Apesar de 97,6% das crianças entre 7 e 14 anos estarem matriculadas, ainda há 680 mil fora da escola. Destas, 66% (450 mil) são negras
O Brasil obteve importantes avanços nos últimos anos no acesso à educação, aprendizagem, permanência na escola e conclusão do ensino básico, mas as desigualdades regionais, étnico-raciais e socioeconômicas impedem que parcelas mais vulneráveis da população tenham garantido o direito de aprender. Esta é a principal conclusão do relatório Situação da Infância e da Adolescência Brasileira 2009 – O Direito de Aprender: Potencializar Avanços e Reduzir Desigualdade, divulgado pelo Fundo das Nações Unidas para a Infância (Unicef), nesta terça-feira, dia 9

Para garantir o direito de todos, a entidade defende a criação e a implementação de políticas públicas que reduzam as desigualdades e a continuidade das articulações entre ações governamentais e sociais para superar as barreiras.

O relatório destaca que 680 mil crianças e adolescentes entre 7 e 14 anos ainda estão fora da escola. Desse total, 66% (450 mil) são negras. A desigualdade regional também grande: o percentual de crianças fora da escola no Norte é duas vezes maior do que na região Sudeste.

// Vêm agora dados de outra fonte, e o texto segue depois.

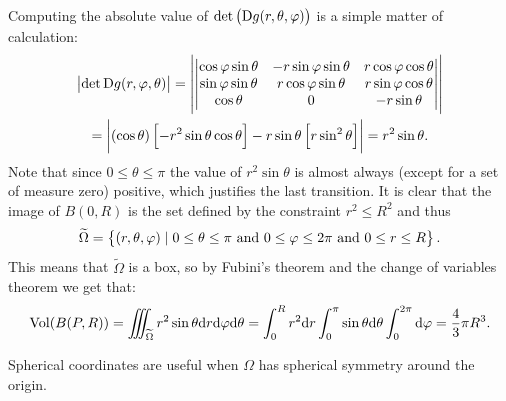 \documentclass[11pt,a4paper]{article}
\begin{document}
\begin{example}
  Computing the absolute value of $\det\del{\Dif g(r,\theta,\varphi)}$
  is a simple matter of calculation:
  \begin{multline*}
    \abs{\det{\Dif g(r,\varphi,\theta)}} =
    \abs{\begin{vmatrix}
      \cos \varphi \sin \theta & -r \sin \varphi \sin \theta & r \cos \varphi \cos \theta \\
      \sin \varphi \sin \theta & r \cos \varphi \sin \theta & r \sin \varphi \cos \theta  \\
      \cos \theta & 0 & -r \sin \theta
    \end{vmatrix}} \\ =
    \abs{\del{\cos \theta} \left[-r^2 \sin \theta \cos \theta\right] -
    r \sin \theta \left[r \sin^2 \theta\right]} =
    r^2 \sin \theta.
  \end{multline*}
  Note that since $0 \le \theta \le \pi$ the value of $r^2 \sin \theta$
  is almost always (except for a set of measure zero) positive,
  which justifies the last transition.
  It is clear that the image of $B(0,R)$ is the set defined by the
  constraint $r^2 \le R^2$ and thus
  \[
    \widetilde \Omega =
    \set{(r,\theta,\varphi) \mid
    0 \le \theta \le \pi \stand 0 \le \varphi \le 2\pi \stand 0 \le r \le R}.
  \]
  This means that $\widetilde \Omega$ is a box,
  so by Fubini's theorem and the change of variables theorem we get that:
  \[
    \Vol(B(P,R)) =
    \iiint_{\widetilde \Omega} r^2 \sin \theta \dr \dvarphi \dif\theta =
    \int_{0}^{R} r^2 \dr
    \int_{0}^{\pi} \sin \theta \dif\theta
    \int_{0}^{2\pi} \dvarphi =
    \frac{4}{3} \pi R^3.
  \]
\end{example}
\begin{remark}
  Spherical coordinates are useful when $\Omega$ has spherical symmetry
  around the origin.
\end{remark}
\end{document}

O estudo mostra que o atendimento de crianças de até 3 anos aumentou de 7,6 % em 1995, para 17,1% em 2007. Já a escolarização das crianças de até 4 a 6 anos passou de 53,5% para 77,6% no mesmo período.

No ensino fundamental, 97,6% das crianças entre 7 e 14 anos estão matriculadas, o que representa 26 milhões de estudantes. No ensino médio, etapa considerada a mais problemática pelo governo brasileiro, 82,1% dos adolescentes entre 15 e 17 anos frequentam a escola, mas apenas 48% estão na faixa etária adequada.

Nesta etapa, as desigualdades são muito grandes, tanto regionais quanto de raça. No Nordeste, apenas 34% dos adolescentes de 15 a 17 anos frequentam o ensino nédio, enquanto no Sudeste esse percentual é de 58,8%.

O número de pessoas brancas matriculadas no ensino médio é 49,2% maior do que o mesmo número entre a população negra. A boa notícia é a adequação idade-série entre os adolescentes negros está melhorando.

Os índices de analfabetismo também revelam as diferenças. Do total de crianças com 10 anos no Nordeste, 12,8% não sabem ler. Já no Sul este indicador é de apenas 1,2%. A média nacional é de 5,5%. Quase 83% dos analfabetos de 15 anos ou mais da região Norte são pretos ou pardos.

A relatório da Unicef também revela o abismo que há entre a educação no campo e na cidade. No Nordeste, a situação é mais grave: a população rural tem apenas 3,1 anos de escolaridade. Do total, com 15 anos ou mais, 25,8% são analfabetos. Entre os habitantes da área urbana este indicador é de 8,7%. Já a defasagem idade-série nas séries iniciais do ensino médio é de 59,1% no campo.

O estudo mostra ainda que infraestrutura escolar é muito carente na região do Semiárido nordestino. Das mais de 58 mil escolas, 51% não são abastecidas pela rede pública de água, 14% não dispõem de energia elétrica e 6,6% não têm sanitários. A grande maioria (80%) não possui biblioteca ou sala de leitura, computador (75,8%) e acesso à Internet (89,2%).